Çok rahat bir şekilde ve hatta insanın tüm şaşkınlığıyla “hadi be” dedirtecek şekilde, mağdur/maktul saptırması yapılabiliyor! Öyle ki, bu toplumda “ölüden/ölümden” ulusal kahramanlar yaratılıyor!

“Demokrasiyle mayın arasındaki” güzergahlarda yorum yapılabiliyor ama katledilen onca gazetecinin faili hakkında, adam akıllı yazı yazılmıyor, hesap istenilmiyor hepsinden önemlisi soru soramıyor!

Şimdi tekrardan çatışmaların gündeme geldiği bu dönemde;

Kimse yüksek sesle bu kadar çocuk neden halen tutuklu?

Bu kadar siyasetçi neden halen “burjuva” hukukuna göre dahi yargılanamıyor?

Böylesi hır-gür içinde cılk’ı çıkartılan siyasi mantıkla geliştirilen anayasa tartışmalarının ve olası bir düzenlemenin memleket sorunlarına ne kadar etkisini olacağını sorgulamıyor?

Birçok kesimler yumruk’u ve akabinde gelişen eylemde öldürülen polisler hakkında methiyeler diziyor! Nedense o mütemadi soruyu sormuyor!

Hatta bu methiyelerde biraz Nietchevari veya Sartrevari üsluplar kullanılıyor ama;

Kimse ya da herhangi biri Nietche gibi “Tanrıyı biz öldürdük” diyemiyor!

Veya Sartre’nin Cezayir savaşına yönelik ele aldığı kocaman kitaba isim olarak yazdığı gibi “Hepimiz Katiliz” diye bir yazıya başlayamıyor!

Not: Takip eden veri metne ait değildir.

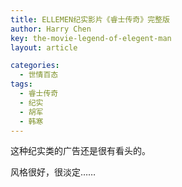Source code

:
 ```yaml
---
title: ELLEMEN纪实影片《睿士传奇》完整版
author: Harry Chen
key: the-movie-legend-of-elegent-man
layout: article

categories:
  - 世情百态
tags:
  - 睿士传奇
  - 纪实
  - 胡军
  - 韩寒
---
```


  这种纪实类的广告还是很有看头的。

  风格很好，很淡定……
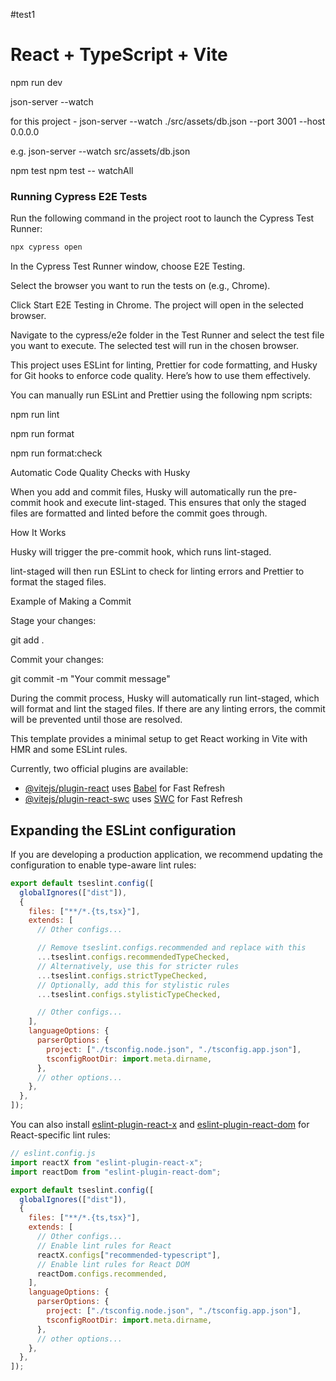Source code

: #test1

# React + TypeScript + Vite

<!-- for project start -     -->

npm run dev

<!-- Start json server  -->

json-server --watch <file path >

for this project -  json-server --watch ./src/assets/db.json --port 3001 --host 0.0.0.0


e.g. json-server --watch src/assets/db.json

<!-- for unit testing (jest/react testing library)  -->

npm test
npm test -- watchAll

<!-- for cypress e2e testing -->

### Running Cypress E2E Tests

<!-- step 1. **Open Cypress Test Runner**   -->
   Run the following command in the project root to launch the Cypress Test Runner:
   ```bash
   npx cypress open
   ```

<!-- step 2. Select Testing Type -->
In the Cypress Test Runner window, choose E2E Testing.

<!-- step 3. Select Browser -->
Select the browser you want to run the tests on (e.g., Chrome).

<!-- step 4. Start Testing -->
Click Start E2E Testing in Chrome. The project will open in the selected browser.

<!-- step 5. Run Specific Test File -->
Navigate to the cypress/e2e folder in the Test Runner and select the test file you want to execute. The selected test will run in the chosen browser.

<!--  end cypress e2e testing-->

<!-- Start ESLint, Prettier, and Husky Setup -->

This project uses ESLint for linting, Prettier for code formatting, and Husky for Git hooks to enforce code quality. Here’s how to use them effectively.

<!-- Running ESLint and Prettier Locally -->

You can manually run ESLint and Prettier using the following npm scripts:

<!-- Run ESLint: To check for linting issues across your codebase, run: -->

npm run lint


<!-- Run Prettier: To automatically format your code, run: -->

npm run format

<!--for  Checking formatting... -->

npm run format:check

Automatic Code Quality Checks with Husky

When you add and commit files, Husky will automatically run the pre-commit hook and execute lint-staged. This ensures that only the staged files are formatted and linted before the commit goes through.

How It Works

Husky will trigger the pre-commit hook, which runs lint-staged.

lint-staged will then run ESLint to check for linting errors and Prettier to format the staged files.

Example of Making a Commit

<!-- When you are ready to commit your changes, follow these steps: -->

Stage your changes:

git add .


Commit your changes:

git commit -m "Your commit message"


During the commit process, Husky will automatically run lint-staged, which will format and lint the staged files. If there are any linting errors, the commit will be prevented until those are resolved.

<!-- End ESLint, Prettier, and Husky Setup -->


This template provides a minimal setup to get React working in Vite with HMR and some ESLint rules.

Currently, two official plugins are available:

- [@vitejs/plugin-react](https://github.com/vitejs/vite-plugin-react/blob/main/packages/plugin-react) uses [Babel](https://babeljs.io/) for Fast Refresh
- [@vitejs/plugin-react-swc](https://github.com/vitejs/vite-plugin-react/blob/main/packages/plugin-react-swc) uses [SWC](https://swc.rs/) for Fast Refresh

## Expanding the ESLint configuration

If you are developing a production application, we recommend updating the configuration to enable type-aware lint rules:

```js
export default tseslint.config([
  globalIgnores(["dist"]),
  {
    files: ["**/*.{ts,tsx}"],
    extends: [
      // Other configs...

      // Remove tseslint.configs.recommended and replace with this
      ...tseslint.configs.recommendedTypeChecked,
      // Alternatively, use this for stricter rules
      ...tseslint.configs.strictTypeChecked,
      // Optionally, add this for stylistic rules
      ...tseslint.configs.stylisticTypeChecked,

      // Other configs...
    ],
    languageOptions: {
      parserOptions: {
        project: ["./tsconfig.node.json", "./tsconfig.app.json"],
        tsconfigRootDir: import.meta.dirname,
      },
      // other options...
    },
  },
]);
```

You can also install [eslint-plugin-react-x](https://github.com/Rel1cx/eslint-react/tree/main/packages/plugins/eslint-plugin-react-x) and [eslint-plugin-react-dom](https://github.com/Rel1cx/eslint-react/tree/main/packages/plugins/eslint-plugin-react-dom) for React-specific lint rules:

```js
// eslint.config.js
import reactX from "eslint-plugin-react-x";
import reactDom from "eslint-plugin-react-dom";

export default tseslint.config([
  globalIgnores(["dist"]),
  {
    files: ["**/*.{ts,tsx}"],
    extends: [
      // Other configs...
      // Enable lint rules for React
      reactX.configs["recommended-typescript"],
      // Enable lint rules for React DOM
      reactDom.configs.recommended,
    ],
    languageOptions: {
      parserOptions: {
        project: ["./tsconfig.node.json", "./tsconfig.app.json"],
        tsconfigRootDir: import.meta.dirname,
      },
      // other options...
    },
  },
]);
```
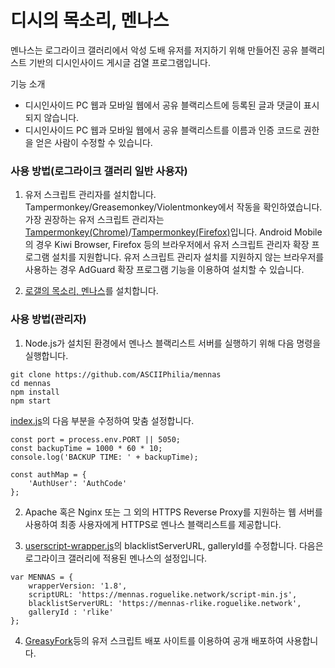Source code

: # 디시의 목소리, 멘나스
멘나스는 로그라이크 갤러리에서 악성 도배 유저를 저지하기 위해 만들어진 공유 블랙리스트 기반의 디시인사이드 게시글 검열 프로그램입니다.

기능 소개
 - 디시인사이드 PC 웹과 모바일 웹에서 공유 블랙리스트에 등록된 글과 댓글이 표시되지 않습니다.
 - 디시인사이드 PC 웹과 모바일 웹에서 공유 블랙리스트를 이름과 인증 코드로 권한을 얻은 사람이 수정할 수 있습니다.


### 사용 방법(로그라이크 갤러리 일반 사용자)
  1. 유저 스크립트 관리자를 설치합니다. Tampermonkey/Greasemonkey/Violentmonkey에서 작동을 확인하였습니다. 가장 권장하는 유저 스크립트 관리자는 [Tampermonkey(Chrome)](https://chrome.google.com/webstore/detail/dhdgffkkebhmkfjojejmpbldmpobfkfo)/[Tampermonkey(Firefox)](https://addons.mozilla.org/ko/firefox/addon/tampermonkey/)입니다.
Android Mobile의 경우 Kiwi Browser, Firefox 등의 브라우저에서 유저 스크립트 관리자 확장 프로그램 설치를 지원합니다.
유저 스크립트 관리자 설치를 지원하지 않는 브라우저를 사용하는 경우 AdGuard 확장 프로그램 기능을 이용하여 설치할 수 있습니다.

  2. [로갤의 목소리, 멘나스](https://greasyfork.org/ko/scripts/406493-%EB%A1%9C%EA%B0%A4%EC%9D%98-%EB%AA%A9%EC%86%8C%EB%A6%AC-%EB%A9%98%EB%82%98%EC%8A%A4)를 설치합니다.


### 사용 방법(관리자)
  1. Node.js가 설치된 환경에서 멘나스 블랙리스트 서버를 실행하기 위해 다음 명령을 실행합니다.
```
git clone https://github.com/ASCIIPhilia/mennas
cd mennas
npm install
npm start
```
  [index.js](https://github.com/ASCIIPhilia/mennas/blob/master/userscript-wrapper.js)의 다음 부분을 수정하여 맞춤 설정합니다.
```
const port = process.env.PORT || 5050;
const backupTime = 1000 * 60 * 10;
console.log('BACKUP TIME: ' + backupTime);

const authMap = {
    'AuthUser': 'AuthCode'
};
```
  2. Apache 혹은 Nginx 또는 그 외의 HTTPS Reverse Proxy를 지원하는 웹 서버를 사용하여 최종 사용자에게 HTTPS로 멘나스 블랙리스트를 제공합니다.
  
  3. [userscript-wrapper.js](https://github.com/ASCIIPhilia/mennas/blob/master/userscript-wrapper.js)의 blacklistServerURL, galleryId를 수정합니다.
  다음은 로그라이크 갤러리에 적용된 멘나스의 설정입니다.
```
var MENNAS = {
    wrapperVersion: '1.8',
    scriptURL: 'https://mennas.roguelike.network/script-min.js',
    blacklistServerURL: 'https://mennas-rlike.roguelike.network',
    galleryId : 'rlike'
};
```
  4. [GreasyFork](http://greasyfork.org)등의 유저 스크립트 배포 사이트를 이용하여 공개 배포하여 사용합니다.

Şimdi günümüzde methiyeler düzmenin, olayın yasal tartışmalarının cacığını çıkarmanın, neden dağa gelindiğinin/dağdakilerin yaşamını romantize etmenin kayda değer bir getirisi olmayacaktır.

Neden mi?

Zamanı takip ettiğimizde ve sorularımıza bunlar temelinde yenilerini eklediğimizde; geliştirilen saldırıların ve yürütülen kirli siyasetlerin ortaya çıkardığı temel gerçek; bu konu hakkında hem var olan üslubun ve hem de uygulanılmasında ısrar edilen metodun bu günle uyum sorunu yaşaması olmasıdır!

Ondan dolayı yeni dönem olarak da izan edilen bu dönemin enstrümanları ve argümanları da değişmiştir, değişmektedir!

Hem, değişimin kendisi sürekli yeni sorulara gebedir, tabi bu gerçeklikte soru soranlarla ilgili olmaktadır! Yani/ yanisi;

Şimdi yargılama-soru sorma, değiştirme zamanıdır!